Pictured: the Burton Mausoleum in the Churchyard of St Mary Magdalen, Mortlake.
Christopher Fowler writes, in The Book of Forgotten Authors (2017):
“From Chiswick, London, to the remotest regions of the world, the glamorous (Lesley) Blanch was another writer drawn to the exotic, but for once it was a woman who ventured into the world of the almost exclusively male traveller…
…Her first book became her most famous. In The Wilder Shores of Love she explored the lives of four extraordinary women: Isabel Burton, who supported her husband Sir Richard Burton, sharing his adventures; Lady Jane Digby…Isabelle Eberhardt…and Aimee Dubucq de Rivery…”
From the website of the Mausolea & Monuments Trust:
“The mausoleum of Sir Richard Burton (1821-90), explorer and translator of the Arabian Nights, was designed by his wife, Lady Isabel Burton (d 1896). After it was built, Lady Isabel, who spent much of her time in a rented cottage nearby, made frequent visits to the mausoleum. She is also interred in the mausoleum.

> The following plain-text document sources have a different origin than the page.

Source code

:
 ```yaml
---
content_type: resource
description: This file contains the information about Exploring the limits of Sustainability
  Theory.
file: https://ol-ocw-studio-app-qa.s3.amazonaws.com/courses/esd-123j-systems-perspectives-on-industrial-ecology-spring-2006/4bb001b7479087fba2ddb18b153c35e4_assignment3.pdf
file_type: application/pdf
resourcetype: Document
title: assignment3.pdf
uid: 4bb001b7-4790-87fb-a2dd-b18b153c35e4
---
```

Burton had always hated the dark and once told his wife that, rather than being cremated he “would like to lie in an Arab tent” (Blanch, 126). So the mausoleum she designed for him, though built in stone, is shaped like a Bedouin tent. The 9 pointed star on the roof used to be clearly visible but now much of its gilding has worn away. There is a crucifix over the entrance (now blocked), an inscription to both Sir Richard and Lady Isabel on the door panel and, below that, a commemorative sonnet by Justin Huntly McCarthy, beginning, “Oh last and noblest of the Errant Knights…”
The interior is visible through a clear glass window in the rear wall, which is reached by a ladder. This window replaces a stained glass window with the Burton monogram. Camel bells hang from the ceiling and there are Arabic lamps on the floor near the foot of Sir Richard’s ornate, tapering, gilded coffin and Lady Isabel’s more conventional mahogany coffin. The walls are decorated with bands of cherubim and seraphim, painted on a thin layer of stucco that is peeling from the wall.
The mausoleum was partially restored in 1975 after a long period of neglect. 2010 saw a restoration project organised by the Friends of the Burton Mausoleum with support from English Heritage and the Environment Trust for Richmond upon Thames.”